Yesterday, I was removing a list-comprehension as an argument to sum(). This is the diff:

- sum([p.price for p in self.products])
+ sum(p.price for p in self.products)

To show the original programmer my line of though I performed a little experiment with the following message and code:

List comprehensions as an argument to reduce-like functions are usually less efficient than using the generation expression itself. The reason is that Python creates the list just to discard it afterwards:

>>> def fib(n):
...     a, b = 1, 1
...     while a < n:
...         yield a
...         a, b = b, a + b
...

>>> %timeit sum([x for x in fib(100)])
2.61 µs ± 33 ns per loop (mean ± std. dev. of 7 runs, 100000 loops each)

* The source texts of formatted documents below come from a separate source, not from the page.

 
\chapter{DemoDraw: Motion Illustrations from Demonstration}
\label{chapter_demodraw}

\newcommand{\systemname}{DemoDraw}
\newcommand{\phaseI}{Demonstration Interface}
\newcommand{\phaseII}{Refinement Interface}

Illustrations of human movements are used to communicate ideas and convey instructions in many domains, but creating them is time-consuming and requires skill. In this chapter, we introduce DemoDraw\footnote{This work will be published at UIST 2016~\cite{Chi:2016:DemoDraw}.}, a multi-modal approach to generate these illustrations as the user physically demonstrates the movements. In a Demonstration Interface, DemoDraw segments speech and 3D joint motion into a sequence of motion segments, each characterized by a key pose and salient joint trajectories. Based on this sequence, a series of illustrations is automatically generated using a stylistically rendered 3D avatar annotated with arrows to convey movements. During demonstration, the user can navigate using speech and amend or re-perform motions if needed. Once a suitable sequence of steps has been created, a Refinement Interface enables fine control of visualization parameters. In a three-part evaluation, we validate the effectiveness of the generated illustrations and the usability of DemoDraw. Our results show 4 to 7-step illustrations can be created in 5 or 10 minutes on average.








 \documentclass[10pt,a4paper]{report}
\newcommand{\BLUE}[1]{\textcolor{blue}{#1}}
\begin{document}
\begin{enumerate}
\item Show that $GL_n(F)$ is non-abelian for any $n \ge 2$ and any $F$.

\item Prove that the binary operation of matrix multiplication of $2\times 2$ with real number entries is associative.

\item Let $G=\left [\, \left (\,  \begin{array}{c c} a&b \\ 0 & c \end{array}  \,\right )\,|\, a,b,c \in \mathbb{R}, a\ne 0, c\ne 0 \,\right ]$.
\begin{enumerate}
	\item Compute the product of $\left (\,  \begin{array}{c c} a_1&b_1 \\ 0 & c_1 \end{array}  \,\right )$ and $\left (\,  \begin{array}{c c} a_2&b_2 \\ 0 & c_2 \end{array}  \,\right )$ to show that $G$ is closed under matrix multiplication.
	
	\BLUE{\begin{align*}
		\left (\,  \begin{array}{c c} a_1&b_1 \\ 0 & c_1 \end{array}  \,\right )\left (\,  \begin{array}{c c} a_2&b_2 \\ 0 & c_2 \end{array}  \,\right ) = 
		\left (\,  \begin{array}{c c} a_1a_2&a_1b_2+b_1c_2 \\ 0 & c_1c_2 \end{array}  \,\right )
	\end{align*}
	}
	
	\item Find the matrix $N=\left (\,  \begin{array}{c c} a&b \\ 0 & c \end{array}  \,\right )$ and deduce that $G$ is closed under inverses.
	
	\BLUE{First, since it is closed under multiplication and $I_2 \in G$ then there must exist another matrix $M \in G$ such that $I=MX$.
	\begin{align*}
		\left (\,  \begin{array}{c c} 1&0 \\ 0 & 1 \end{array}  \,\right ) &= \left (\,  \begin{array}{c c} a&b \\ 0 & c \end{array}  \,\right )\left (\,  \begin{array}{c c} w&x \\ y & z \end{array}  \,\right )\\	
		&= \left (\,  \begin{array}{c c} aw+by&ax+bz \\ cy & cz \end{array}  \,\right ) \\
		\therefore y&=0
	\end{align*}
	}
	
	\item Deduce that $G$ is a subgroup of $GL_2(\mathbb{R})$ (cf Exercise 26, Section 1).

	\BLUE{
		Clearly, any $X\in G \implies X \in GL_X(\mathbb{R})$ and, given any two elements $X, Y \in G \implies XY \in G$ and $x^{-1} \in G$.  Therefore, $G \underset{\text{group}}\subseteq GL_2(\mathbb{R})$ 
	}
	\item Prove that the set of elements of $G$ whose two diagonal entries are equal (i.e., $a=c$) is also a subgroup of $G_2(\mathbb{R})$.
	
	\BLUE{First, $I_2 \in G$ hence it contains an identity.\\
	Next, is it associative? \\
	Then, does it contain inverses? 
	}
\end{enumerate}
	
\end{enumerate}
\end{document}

>>> %timeit sum(x for x in fib(100))
3.13 µs ± 18.6 ns per loop (mean ± std. dev. of 7 runs, 100000 loops each)

I was surprised to see that the list comprehension was a little bit faster than the generator expression. So it seems that for short-enough lists, the implementation of sum() is quite fast.

I had to change the implementation of fib to control the amount of items to show my point:

>>> def fib(n):
...     a, b = 1, 1
...     for _ in range(n):
...         yield a
...         a, b = b, a + b

An still with 100 items, passing a list is faster:

>>> %timeit sum(fib(100))
14.2 µs ± 212 ns per loop (mean ± std. dev. of 7 runs, 100000 loops each)

>>> %timeit sum(list(fib(100)))
16.4 µs ± 247 ns per loop (mean ± std. dev. of 7 runs, 100000 loops each)

>>> %timeit sum([x for x in fib(100)])
18 µs ± 160 ns per loop (mean ± std. dev. of 7 runs, 100000 loops each)

Of course the differences are too small to draw final conclusions. And, of course, as the list grows larger it becomes slower:

>>> %timeit sum([x for x in fib(10**5)])
497 ms ± 84.4 ms per loop (mean ± std. dev. of 7 runs, 1 loop each)

>>> %timeit sum(x for x in fib(10**5))
329 ms ± 17.3 ms per loop (mean ± std. dev. of 7 runs, 1 loop each)

So I think I still prefer the version using the generation expression just to cover my self from the case where there are too many items to be held in memory.